O caso líbio é outro caso dos conflitos intermináveis que assolam o continente africano e em que as nações Unidas se sentem incapazes de resolver.  Após onze anos do início da revolta popular que pôs fim à ditadura de Kadhafi, o futuro da Líbia é repleto de incertezas. A queda de Muammar Khadafi em 2011 não deu lugar ao desejado Estado democrático que tantos sonhavam antes, pelo contrário provocou um caos no país causado pelo alastramento das milícias armadas.

Apesar do Conselho Nacional de Transição (2011-2012) ter tentado dissolver as milícias e pacificar o país, a verdade é que tanto as interferências externas assim como a luta pelo poder entre as diversas facções levou o país a uma profunda guerra civil e uma sequência ininterrupta de governos sem alcançar a paz desejada.

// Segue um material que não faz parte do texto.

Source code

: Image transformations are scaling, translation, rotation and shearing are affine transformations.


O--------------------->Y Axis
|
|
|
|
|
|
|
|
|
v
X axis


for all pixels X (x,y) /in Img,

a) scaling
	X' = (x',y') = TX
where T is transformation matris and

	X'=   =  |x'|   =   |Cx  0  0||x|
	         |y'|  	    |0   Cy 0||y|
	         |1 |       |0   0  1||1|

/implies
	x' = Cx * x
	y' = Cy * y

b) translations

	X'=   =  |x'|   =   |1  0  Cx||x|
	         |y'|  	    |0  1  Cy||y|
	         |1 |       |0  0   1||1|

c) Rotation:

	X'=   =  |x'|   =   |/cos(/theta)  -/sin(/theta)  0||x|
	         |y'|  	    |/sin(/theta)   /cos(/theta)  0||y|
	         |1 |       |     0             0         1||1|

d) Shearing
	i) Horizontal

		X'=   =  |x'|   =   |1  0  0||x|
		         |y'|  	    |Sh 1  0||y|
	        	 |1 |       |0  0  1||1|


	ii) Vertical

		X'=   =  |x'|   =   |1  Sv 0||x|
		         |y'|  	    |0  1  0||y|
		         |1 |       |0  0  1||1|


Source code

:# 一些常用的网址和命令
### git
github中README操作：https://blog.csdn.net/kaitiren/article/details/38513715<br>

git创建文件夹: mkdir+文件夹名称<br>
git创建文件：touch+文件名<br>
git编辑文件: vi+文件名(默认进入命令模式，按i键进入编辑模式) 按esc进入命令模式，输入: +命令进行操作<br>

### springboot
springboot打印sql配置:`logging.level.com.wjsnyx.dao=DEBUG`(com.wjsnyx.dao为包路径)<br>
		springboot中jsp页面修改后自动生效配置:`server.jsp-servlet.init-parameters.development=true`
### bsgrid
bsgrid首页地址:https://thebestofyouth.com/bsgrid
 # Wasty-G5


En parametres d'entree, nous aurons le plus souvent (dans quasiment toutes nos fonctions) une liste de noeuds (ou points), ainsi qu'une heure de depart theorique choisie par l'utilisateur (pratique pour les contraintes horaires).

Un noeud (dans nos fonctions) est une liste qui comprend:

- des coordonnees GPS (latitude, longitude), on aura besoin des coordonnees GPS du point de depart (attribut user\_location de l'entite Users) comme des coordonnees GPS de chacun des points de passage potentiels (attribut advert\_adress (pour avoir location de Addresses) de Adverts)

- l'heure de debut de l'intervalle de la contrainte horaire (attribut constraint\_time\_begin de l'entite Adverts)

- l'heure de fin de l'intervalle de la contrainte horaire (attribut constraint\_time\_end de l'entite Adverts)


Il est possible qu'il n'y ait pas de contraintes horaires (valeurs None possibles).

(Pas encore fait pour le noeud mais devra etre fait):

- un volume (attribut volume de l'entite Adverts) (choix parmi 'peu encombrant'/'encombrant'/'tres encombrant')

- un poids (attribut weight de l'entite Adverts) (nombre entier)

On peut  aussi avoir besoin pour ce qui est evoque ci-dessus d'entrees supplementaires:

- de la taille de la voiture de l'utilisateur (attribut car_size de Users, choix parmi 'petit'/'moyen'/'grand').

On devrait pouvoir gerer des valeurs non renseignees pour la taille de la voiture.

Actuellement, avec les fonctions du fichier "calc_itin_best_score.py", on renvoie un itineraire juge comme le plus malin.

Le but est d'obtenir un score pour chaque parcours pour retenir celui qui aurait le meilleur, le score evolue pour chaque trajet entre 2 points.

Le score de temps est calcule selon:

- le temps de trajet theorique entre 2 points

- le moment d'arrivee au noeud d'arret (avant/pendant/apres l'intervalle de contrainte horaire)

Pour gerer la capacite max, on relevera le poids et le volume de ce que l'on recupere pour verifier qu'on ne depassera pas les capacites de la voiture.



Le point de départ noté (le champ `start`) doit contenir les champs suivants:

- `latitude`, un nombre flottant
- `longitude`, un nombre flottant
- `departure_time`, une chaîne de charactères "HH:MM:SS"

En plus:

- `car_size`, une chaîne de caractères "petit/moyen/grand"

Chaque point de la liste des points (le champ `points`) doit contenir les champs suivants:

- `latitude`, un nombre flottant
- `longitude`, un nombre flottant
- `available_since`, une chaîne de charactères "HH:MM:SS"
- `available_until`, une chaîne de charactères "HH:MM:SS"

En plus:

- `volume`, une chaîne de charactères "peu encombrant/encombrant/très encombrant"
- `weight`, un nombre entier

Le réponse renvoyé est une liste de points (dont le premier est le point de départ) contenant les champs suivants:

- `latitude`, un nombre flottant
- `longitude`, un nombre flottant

Os confrontos e desentendimentos entre as forças em presença, isto é, de um lado a Câmara dos Representantes da Líbia (CPL) eleito em 2014, também conhecido como o “governo de Tobruque”. Este governo tem a lealdade do Exército Nacional Líbio (ENL) sob o general Khalifa Haftar; o governo internacionalmente reconhecido como Governo do Acordo Nacional (GNA); o Conselho da Shura de Revolucionários de Bengazi, liderados pela Ansar al-Sharia e; Estado Islâmico do Iraque e do Levante da Líbia.

No dia 23 de outubro de 2020, as partes em conflito: o Governo do Acordo Nacional da Líbia (GNA), comandado por Fayez al-Sarraj, reconhecido internacionalmente, e as forças rebeldes do Exército Nacional Líbio (LNA), lideradas pelo general Khalifa Hafter, assinaram um acordo de cessar-fogo permanente.

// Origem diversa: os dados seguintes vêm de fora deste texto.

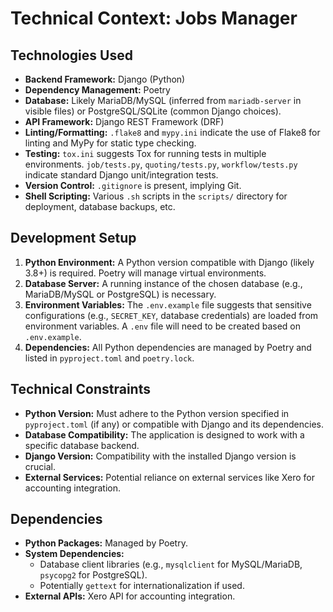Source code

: # Technical Context: Jobs Manager

## Technologies Used

- **Backend Framework:** Django (Python)
- **Dependency Management:** Poetry
- **Database:** Likely MariaDB/MySQL (inferred from `mariadb-server` in visible files) or PostgreSQL/SQLite (common Django choices).
- **API Framework:** Django REST Framework (DRF)
- **Linting/Formatting:** `.flake8` and `mypy.ini` indicate the use of Flake8 for linting and MyPy for static type checking.
- **Testing:** `tox.ini` suggests Tox for running tests in multiple environments. `job/tests.py`, `quoting/tests.py`, `workflow/tests.py` indicate standard Django unit/integration tests.
- **Version Control:** `.gitignore` is present, implying Git.
- **Shell Scripting:** Various `.sh` scripts in the `scripts/` directory for deployment, database backups, etc.

## Development Setup

1. **Python Environment:** A Python version compatible with Django (likely 3.8+) is required. Poetry will manage virtual environments.
2. **Database Server:** A running instance of the chosen database (e.g., MariaDB/MySQL or PostgreSQL) is necessary.
3. **Environment Variables:** The `.env.example` file suggests that sensitive configurations (e.g., `SECRET_KEY`, database credentials) are loaded from environment variables. A `.env` file will need to be created based on `.env.example`.
4. **Dependencies:** All Python dependencies are managed by Poetry and listed in `pyproject.toml` and `poetry.lock`.

## Technical Constraints

- **Python Version:** Must adhere to the Python version specified in `pyproject.toml` (if any) or compatible with Django and its dependencies.
- **Database Compatibility:** The application is designed to work with a specific database backend.
- **Django Version:** Compatibility with the installed Django version is crucial.
- **External Services:** Potential reliance on external services like Xero for accounting integration.

## Dependencies

- **Python Packages:** Managed by Poetry.
- **System Dependencies:**
  - Database client libraries (e.g., `mysqlclient` for MySQL/MariaDB, `psycopg2` for PostgreSQL).
  - Potentially `gettext` for internationalization if used.
- **External APIs:** Xero API for accounting integration.
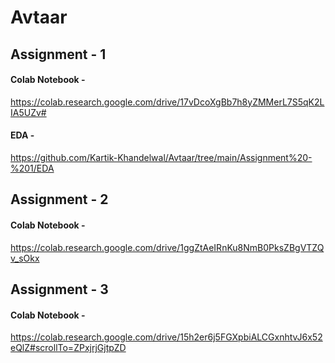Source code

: # Avtaar
## Assignment - 1
#### Colab Notebook - 
https://colab.research.google.com/drive/17vDcoXgBb7h8yZMMerL7S5qK2LIA5UZv#
#### EDA - 
https://github.com/Kartik-Khandelwal/Avtaar/tree/main/Assignment%20-%201/EDA

## Assignment - 2
#### Colab Notebook - 
https://colab.research.google.com/drive/1ggZtAeIRnKu8NmB0PksZBgVTZQv_sOkx

## Assignment - 3
#### Colab Notebook -
https://colab.research.google.com/drive/15h2er6j5FGXpbiALCGxnhtvJ6x52eQlZ#scrollTo=ZPxjrjGjtpZD
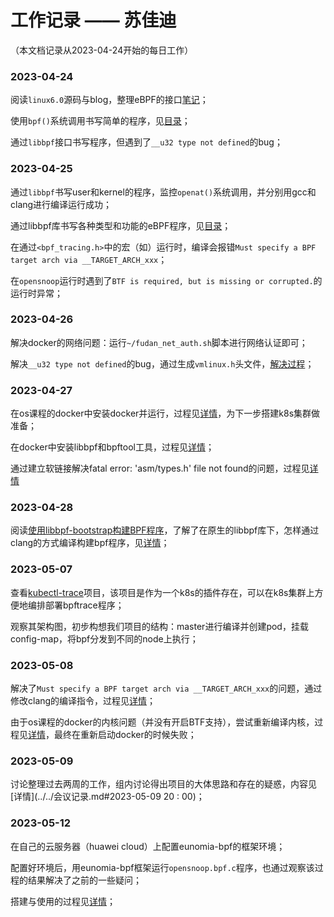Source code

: # 工作记录 —— 苏佳迪

（本文档记录从2023-04-24开始的每日工作）

### 2023-04-24

阅读`linux6.0`源码与blog，整理eBPF的接口[笔记](../../note/Su/eBPF.md#bpf-syscall)；

使用`bpf()`系统调用书写简单的程序，见[目录](../../note/Su/test/bpf_syscall)；

通过`libbpf`接口书写程序，但遇到了`__u32 type not defined`的bug；

### 2023-04-25

通过`libbpf`书写user和kernel的程序，监控`openat()`系统调用，并分别用gcc和clang进行编译运行成功；

通过libbpf库书写各种类型和功能的eBPF程序，见[目录](../../note/Su/test/libbpf)；

在通过`<bpf_tracing.h>`中的宏（如）运行时，编译会报错`Must specify a BPF target arch via __TARGET_ARCH_xxx`；

在`opensnoop`运行时遇到了`BTF is required, but is missing or corrupted.`的运行时异常；

### 2023-04-26

解决docker的网络问题：运行`~/fudan_net_auth.sh`脚本进行网络认证即可；

解决`__u32 type not defined`的bug，通过生成`vmlinux.h`头文件，[解决过程](./问题与解决.md#error:unknown_type_name_'__u64')；

### 2023-04-27

在os课程的docker中安装docker并运行，过程见[详情](./k8s_docker安装搭建.md)，为下一步搭建k8s集群做准备；

在docker中安装libbpf和bpftool工具，过程见[详情](./bpf环境搭建.md)；

通过建立软链接解决fatal error: 'asm/types.h' file not found的问题，过程见[详情](./问题与解决.md#fatal_error:_'asm/types.h'_file_not_found)

### 2023-04-28

阅读[使用libbpf-bootstrap构建BPF程序](https://forsworns.github.io/zh/blogs/20210627/)，了解了在原生的libbpf库下，怎样通过clang的方式编译构建bpf程序，见[详情](./libbpf编译构建BPF过程.md)；

### 2023-05-07

查看[kubectl-trace](https://github.com/iovisor/kubectl-trace)项目，该项目是作为一个k8s的插件存在，可以在k8s集群上方便地编排部署bpftrace程序；

观察其架构图，初步构想我们项目的结构：master进行编译并创建pod，挂载config-map，将bpf分发到不同的node上执行；

### 2023-05-08

解决了`Must specify a BPF target arch via __TARGET_ARCH_xxx`的问题，通过修改clang的编译指令，过程见[详情](./问题与解决.md#fatal_error:_'asm/types.h'_file_not_found)；

由于os课程的docker的内核问题（并没有开启BTF支持），尝试重新编译内核，过程见[详情](./重新编译linux内核.md)，最终在重新启动docker的时候失败；

### 2023-05-09

讨论整理过去两周的工作，组内讨论得出项目的大体思路和存在的疑惑，内容见[详情](../../会议记录.md#2023-05-09 20 : 00)；

### 2023-05-12

在自己的云服务器（huawei cloud）上配置eunomia-bpf的框架环境；

配置好环境后，用eunomia-bpf框架运行`opensnoop.bpf.c`程序，也通过观察该过程的结果解决了之前的一些疑问；

搭建与使用的过程见[详情](./搭建与使用eunomia-bpf框架环境.md)；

No início de fevereiro de 2021, delegados líbios se reuniram em Genebra (Suíça), sob a mediação da Organização das Nações Unidas (ONU) e escolheram Abdelhamid Dbeibah para formar um governo de unidade nacional.

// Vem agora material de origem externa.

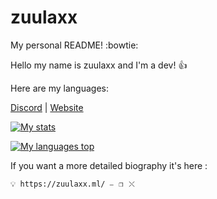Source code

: # zuulaxx
My personal README!  :bowtie:

Hello my name is zuulaxx and I'm a dev! 👍

Here are my languages: 

[Discord](https://discord.gg/) | [Website](https://zuulaxx.ml)

[![My stats](https://ghstats.stilic.ml/api?username=Stilic&hide_title=true&theme=dark)](https://github.com/anuraghazra/github-readme-stats)

[![My languages top](https://ghstats.stilic.ml/api/top-langs/?username=Stilic&hide_title=true&theme=dark)](https://github.com/anuraghazra/github-readme-stats)

If you want a more detailed biography it's here : 

``💡 https://zuulaxx.ml/ ⎯⠀❐⠀⤬ ``
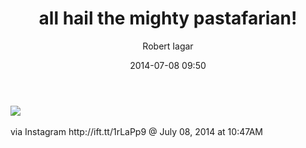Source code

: ﻿---
layout: post
title: all hail the mighty pastafarian!
date: 2014-07-08 09:50
author: "Robert Iagar"
comments: true
tags: [Day to day, IFTTT, Instagram]
---
<div><img src='http://robertiagar.files.wordpress.com/2014/07/fecbe-10522301_267231396815065_437032620_n.jpg' /><br /><br /><div>via Instagram http://ift.tt/1rLaPp9 @ July 08, 2014 at 10:47AM</div><br /></div>
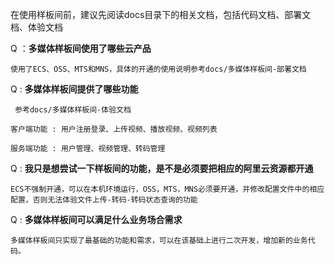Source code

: 在使用样板间前，建议先阅读docs目录下的相关文档，包括代码文档、部署文档、体验文档

 Q ：**多媒体样板间使用了哪些云产品**
 
    使用了ECS、OSS、MTS和MNS，具体的开通的使用说明参考docs/多媒体样板间-部署文档
 
 Q : **多媒体样板间提供了哪些功能**
 
 	 参考docs/多媒体样板间-体验文档
     
    客户端功能 : 用户注册登录、上传视频、播放视频、视频列表
     
    服务端功能 : 用户管理、视频管理、转码管理
 
 Q : **我只是想尝试一下样板间的功能，是不是必须要把相应的阿里云资源都开通**
 
    ECS不强制开通，可以在本机环境运行，OSS，MTS，MNS必须要开通，并修改配置文件中的相应配置，否则无法体验文件上传-转码-转码状态查询的功能
 
 Q : **多媒体样板间可以满足什么业务场合需求**
 
    多媒体样板间只实现了最基础的功能和需求，可以在该基础上进行二次开发，增加新的业务代码。

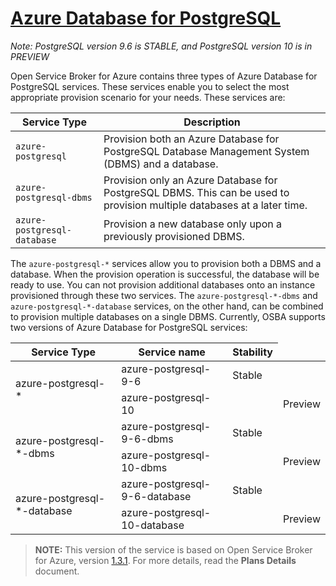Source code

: # [Azure Database for PostgreSQL](https://azure.microsoft.com/en-us/services/postgresql/)

*Note: PostgreSQL version 9.6 is STABLE, and PostgreSQL version 10 is in PREVIEW*

Open Service Broker for Azure contains three types of Azure Database for PostgreSQL services. These services enable you to select the most appropriate provision scenario for your needs. These services are:

| Service Type                  | Description                                                  |
| ----------------------------- | ------------------------------------------------------------ |
| `azure-postgresql`          | Provision both an Azure Database for PostgreSQL Database Management System (DBMS) and a database. |
| `azure-postgresql-dbms`     | Provision only an Azure Database for PostgreSQL DBMS. This can be used to provision multiple databases at a later time. |
| `azure-postgresql-database` | Provision a new database only upon a previously provisioned DBMS. |

The `azure-postgresql-*` services allow you to provision both a DBMS and a database. When the provision operation is successful, the database will be ready to use. You can not provision additional databases onto an instance provisioned through these two services. The `azure-postgresql-*-dbms` and `azure-postgresql-*-database` services, on the other hand, can be combined to provision multiple databases on a single DBMS. Currently, OSBA supports two versions of Azure Database for PostgreSQL services:
<table>
	<thead>
		<tr>
			<th>Service Type</th>
			<th>Service name</th>
			<th>Stability</th>
		</tr>
	</thead>
	<tbody>
		<tr>
			<td rowspan=2>azure-postgresql-*</td>
			<td>azure-postgresql-9-6</td>
			<td>Stable</td>
		</tr>
		<tr>
			<td>azure-postgresql-10</td>
			<td></td>
			<td>Preview</td>
		</tr>
		<tr>
			<td rowspan=2>azure-postgresql-*-dbms</td>
			<td>azure-postgresql-9-6-dbms</td>
			<td>Stable</td>
		</tr>
		<tr>
			<td>azure-postgresql-10-dbms</td>
			<td></td>
			<td>Preview</td>
		</tr>
		<tr>
			<td rowspan=2>azure-postgresql-*-database</td>
			<td>azure-postgresql-9-6-database</td>
			<td>Stable</td>
		</tr>
		<tr>
			<td>azure-postgresql-10-database</td>
			<td></td>
			<td>Preview</td>
		</tr>
	</tbody>
</table>

>**NOTE:** This version of the service is based on Open Service Broker for Azure, version [1.3.1](https://github.com/Azure/open-service-broker-azure/releases).
For more details, read the **Plans Details** document.
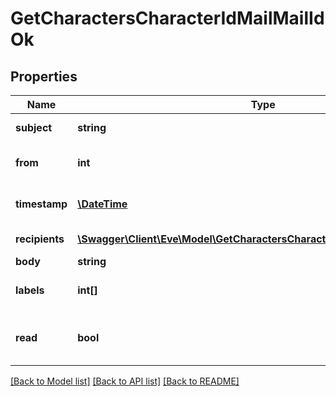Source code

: # GetCharactersCharacterIdMailMailIdOk

## Properties
Name | Type | Description | Notes
------------ | ------------- | ------------- | -------------
**subject** | **string** | Mail subject | [optional] 
**from** | **int** | From whom the mail was sent | [optional] 
**timestamp** | [**\DateTime**](\DateTime.md) | When the mail was sent | [optional] 
**recipients** | [**\Swagger\Client\Eve\Model\GetCharactersCharacterIdMailMailIdRecipient[]**](GetCharactersCharacterIdMailMailIdRecipient.md) | Recipients of the mail | [optional] 
**body** | **string** | Mail&#39;s body | [optional] 
**labels** | **int[]** | Labels attached to the mail | [optional] 
**read** | **bool** | Whether the mail is flagged as read | [optional] 

[[Back to Model list]](../README.md#documentation-for-models) [[Back to API list]](../README.md#documentation-for-api-endpoints) [[Back to README]](../README.md)


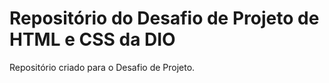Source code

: # Repositório do Desafio de Projeto de HTML e CSS da DIO
Repositório criado para o Desafio de Projeto.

Com efeito e de novo as lutas de dois governos que disputam o poder: um nomeado pelo Parlamento em Benghazi, leste do país, liderado pelo ex-ministro do Interior Fathi Bashagha, e outro em Trípoli, liderado pelo empresário Abdelhamid Dbeibah e formado em 2020 após um processo político mediado pela ONU. Na segunda-feira à noite, o serviço de imprensa do Executivo nomeado em fevereiro anunciou “a chegada do primeiro-ministro do governo líbio, Fathi Bashagha, acompanhado por vários ministros à capital Trípoli para começar seu trabalho”. Poucas horas depois, no entanto, o mesmo serviço informou que Bashagha e seus ministros deixaram Trípoli para preservar a segurança dos cidadãos.

Em fevereiro, o Parlamento da região leste do país designou Bashagha para liderar um novo executivo com o apoio do marechal Haftar, o homem forte do leste, cujas tropas tentaram conquistar a capital em 2019. Mas Bashagha não conseguiu afastar o executivo liderado por Dbeibah, que afirmou em diversas ocasiões que só entregaria o poder a um governo eleito.

As disputas constantes entre os líderes políticos locais provocaram o adiamento da votação por tempo indeterminado. Para os rivais de Dbeibah, isto significou o fim de seu mandato. A produção de petróleo, principal fonte de receita da Líbia, é refém da situação política, com uma onda de fechamentos forçados de campos petrolíferos. Considerados próximos ao grupo do leste, os grupos na origem dos bloqueios exigem a entrega do poder a Bashagha e uma melhor distribuição de renda do setor. A produção caiu para cerca de 600.000 barris por dia, metade da média anterior, e provoca perdas de “60 milhões de dólares” por dia, o que dificulta a reconstrução do país.